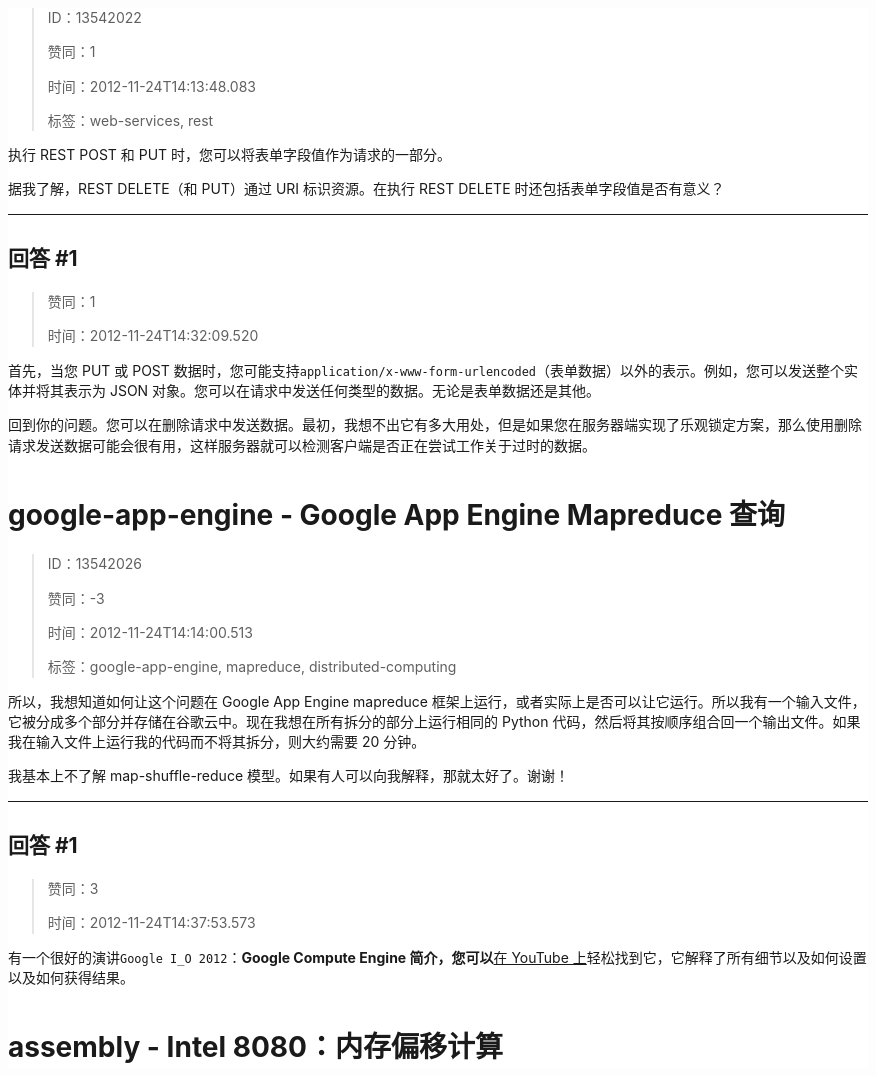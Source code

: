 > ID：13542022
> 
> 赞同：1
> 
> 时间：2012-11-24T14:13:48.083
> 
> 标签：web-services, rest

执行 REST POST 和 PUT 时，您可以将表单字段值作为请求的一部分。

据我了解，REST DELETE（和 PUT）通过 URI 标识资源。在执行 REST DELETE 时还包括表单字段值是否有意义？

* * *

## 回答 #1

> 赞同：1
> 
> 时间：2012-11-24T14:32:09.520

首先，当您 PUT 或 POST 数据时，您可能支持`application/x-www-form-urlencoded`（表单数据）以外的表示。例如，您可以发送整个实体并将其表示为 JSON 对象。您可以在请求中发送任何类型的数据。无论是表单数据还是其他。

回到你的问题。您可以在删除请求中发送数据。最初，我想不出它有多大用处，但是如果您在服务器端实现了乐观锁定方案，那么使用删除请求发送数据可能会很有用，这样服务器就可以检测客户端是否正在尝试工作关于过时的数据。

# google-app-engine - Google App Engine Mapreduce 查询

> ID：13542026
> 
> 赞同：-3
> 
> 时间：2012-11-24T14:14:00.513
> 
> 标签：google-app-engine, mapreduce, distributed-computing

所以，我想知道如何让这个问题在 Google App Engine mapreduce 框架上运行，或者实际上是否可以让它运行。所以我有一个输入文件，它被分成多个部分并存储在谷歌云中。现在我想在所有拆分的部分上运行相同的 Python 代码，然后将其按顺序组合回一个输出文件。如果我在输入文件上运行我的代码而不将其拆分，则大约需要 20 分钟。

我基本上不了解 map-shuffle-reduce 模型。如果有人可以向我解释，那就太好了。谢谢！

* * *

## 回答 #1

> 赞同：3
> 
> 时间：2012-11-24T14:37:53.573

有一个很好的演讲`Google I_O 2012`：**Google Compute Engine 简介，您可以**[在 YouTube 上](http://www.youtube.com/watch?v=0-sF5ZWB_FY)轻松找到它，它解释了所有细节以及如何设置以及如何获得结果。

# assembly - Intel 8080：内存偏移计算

——

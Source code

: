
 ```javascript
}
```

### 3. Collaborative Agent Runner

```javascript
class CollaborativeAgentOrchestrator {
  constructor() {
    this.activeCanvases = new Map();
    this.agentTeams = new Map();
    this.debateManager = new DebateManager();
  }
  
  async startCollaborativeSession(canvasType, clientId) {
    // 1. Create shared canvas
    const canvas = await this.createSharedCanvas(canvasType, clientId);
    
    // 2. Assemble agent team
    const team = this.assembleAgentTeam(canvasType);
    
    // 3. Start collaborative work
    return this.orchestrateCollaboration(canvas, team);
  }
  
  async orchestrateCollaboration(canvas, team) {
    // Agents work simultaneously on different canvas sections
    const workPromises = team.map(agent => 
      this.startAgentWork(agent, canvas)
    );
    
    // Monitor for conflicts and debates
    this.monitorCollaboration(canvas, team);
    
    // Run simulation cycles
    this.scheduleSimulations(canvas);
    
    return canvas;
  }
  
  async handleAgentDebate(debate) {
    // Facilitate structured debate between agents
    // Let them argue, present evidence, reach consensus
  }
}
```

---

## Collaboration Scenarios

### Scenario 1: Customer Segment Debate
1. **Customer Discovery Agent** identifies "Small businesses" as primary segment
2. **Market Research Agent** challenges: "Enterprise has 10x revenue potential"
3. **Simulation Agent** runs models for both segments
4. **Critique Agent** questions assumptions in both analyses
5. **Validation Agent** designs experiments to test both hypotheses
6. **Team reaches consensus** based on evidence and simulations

——

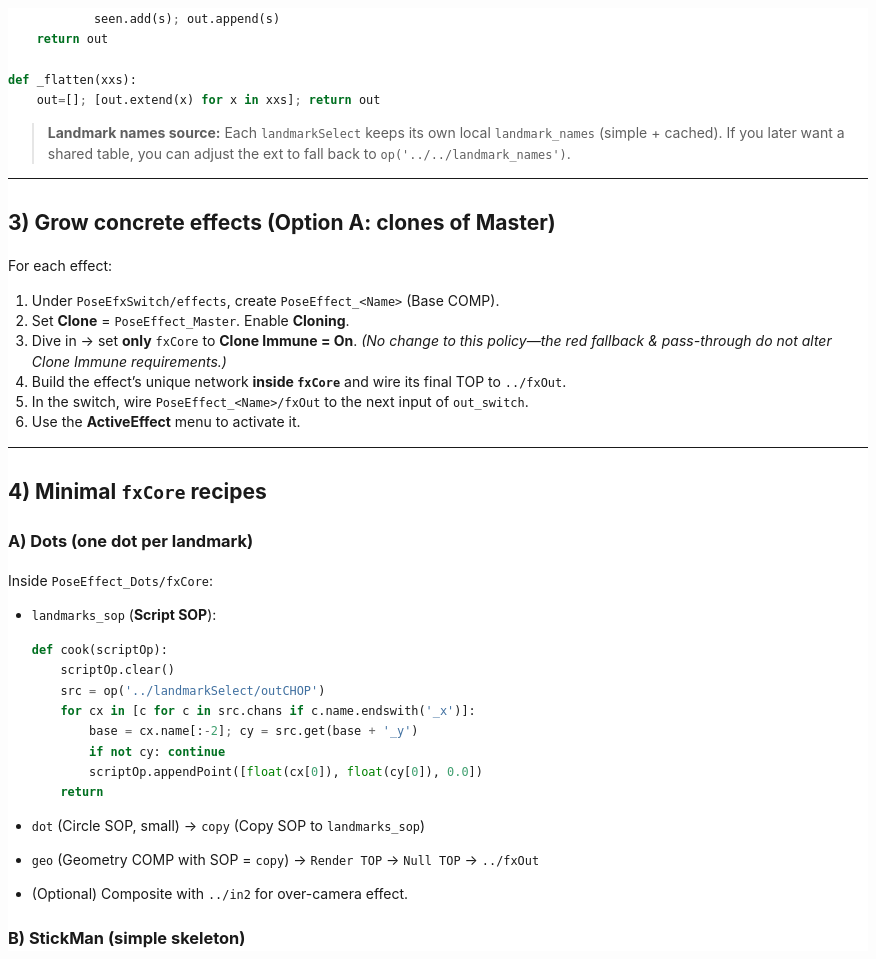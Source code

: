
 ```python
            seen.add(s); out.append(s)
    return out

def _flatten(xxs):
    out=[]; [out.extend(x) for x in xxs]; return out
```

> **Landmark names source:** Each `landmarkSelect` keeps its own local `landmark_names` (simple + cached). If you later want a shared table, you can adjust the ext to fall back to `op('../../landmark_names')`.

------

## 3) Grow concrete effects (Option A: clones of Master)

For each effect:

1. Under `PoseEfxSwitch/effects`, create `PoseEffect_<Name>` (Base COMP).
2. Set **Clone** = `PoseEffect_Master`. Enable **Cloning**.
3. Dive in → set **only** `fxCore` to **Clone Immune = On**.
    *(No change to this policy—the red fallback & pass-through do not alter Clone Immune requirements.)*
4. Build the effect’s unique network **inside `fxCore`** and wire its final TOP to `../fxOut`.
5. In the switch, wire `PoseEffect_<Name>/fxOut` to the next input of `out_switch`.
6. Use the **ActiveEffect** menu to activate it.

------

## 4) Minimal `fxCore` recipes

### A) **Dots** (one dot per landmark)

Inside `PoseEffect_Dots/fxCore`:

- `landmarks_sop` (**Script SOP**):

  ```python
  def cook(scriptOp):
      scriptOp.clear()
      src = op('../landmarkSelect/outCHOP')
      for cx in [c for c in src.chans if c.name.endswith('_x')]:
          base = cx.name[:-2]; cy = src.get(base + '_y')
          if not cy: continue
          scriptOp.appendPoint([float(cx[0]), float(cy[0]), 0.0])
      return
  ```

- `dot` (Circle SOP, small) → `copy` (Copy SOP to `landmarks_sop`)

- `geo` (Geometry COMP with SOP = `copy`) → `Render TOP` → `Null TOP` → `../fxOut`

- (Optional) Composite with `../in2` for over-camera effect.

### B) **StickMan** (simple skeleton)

——

# [ACTION ITEM]
Every line in the data that holds the string "copy" should be returned.

# [WRITTEN SOLUTION]
- `dot` (Circle SOP, small) → `copy` (Copy SOP to `landmarks_sop`)
- `geo` (Geometry COMP with SOP = `copy`) → `Render TOP` → `Null TOP` → `../fxOut`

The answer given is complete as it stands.